Notre rapport 2026 sur la sécurité des noms de domaine examine comment les entreprises du Global 2000 et les principales licornes adoptent des mesures de sécurité clés telles que le protocole DMARC, la redondance DNS, les verrous de registre, le protocole DNSSEC et les enregistrements CAA.
Il met en évidence les performances régionales et sectorielles, les risques liés aux registrars et l’ampleur des activités suspectes visant les marques mondiales. Il souligne également l’importance cruciale d’une surveillance continue des noms de domaine comme stratégie de défense.

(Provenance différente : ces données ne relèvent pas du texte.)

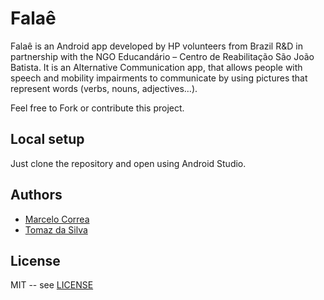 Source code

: # Falaê

Falaê is an Android app developed by HP volunteers from Brazil R&D in
partnership with the NGO Educandário – Centro de Reabilitação São João
Batista. It is an Alternative Communication app, that allows people with
speech and mobility impairments to communicate by using pictures that
represent words (verbs, nouns, adjectives…).

Feel free to Fork or contribute this project.

## Local setup

Just clone the repository and open using Android Studio.

## Authors

* [Marcelo Correa](https://github.com/marcelorcorrea)
* [Tomaz da Silva](https://github.com/trdasilva)

## License

MIT -- see [LICENSE](LICENSE)


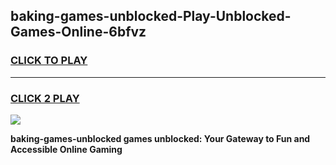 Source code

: 
## baking-games-unblocked-Play-Unblocked-Games-Online-6bfvz
<h3>
<a href="https://premium76.site?title=baking-games-unblocked&ref=25A">CLICK TO PLAY</a></h3>
<hr>

<h3>
<a href="https://premium76.site?title=baking-games-unblocked&ref=25A">CLICK 2 PLAY</a>
  
</h3>

<a href="https://premium76.site?title=baking-games-unblocked&ref=25A"><img src="https://clearcache.store/games.png"></a>


**baking-games-unblocked games unblocked: Your Gateway to Fun and Accessible Online Gaming**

Les résultats révèlent des niveaux de maturité inégaux en matière de sécurité. Alors que de plus en plus d’entreprises renforcent l’authentification des e-mails, beaucoup manquent encore de la résilience nécessaire pour protéger leurs noms de domaine stratégiques contre les menaces mondiales croissantes en matière de cybersécurité. Le rapport précise ensuite les domaines dans lesquels des progrès ont été réalisés, ceux dans lesquels des lacunes subsistent et les priorités que les entreprises doivent se fixer pour renforcer leur posture de sécurité.
Ce que révèle ce rapport
Comparaison entre les licornes et les entreprises du Global 2000
Les licornes adoptent largement les contrôles basés sur les enregistrements DNS. Mais elles sont en retard sur la résilience et le choix du registrar.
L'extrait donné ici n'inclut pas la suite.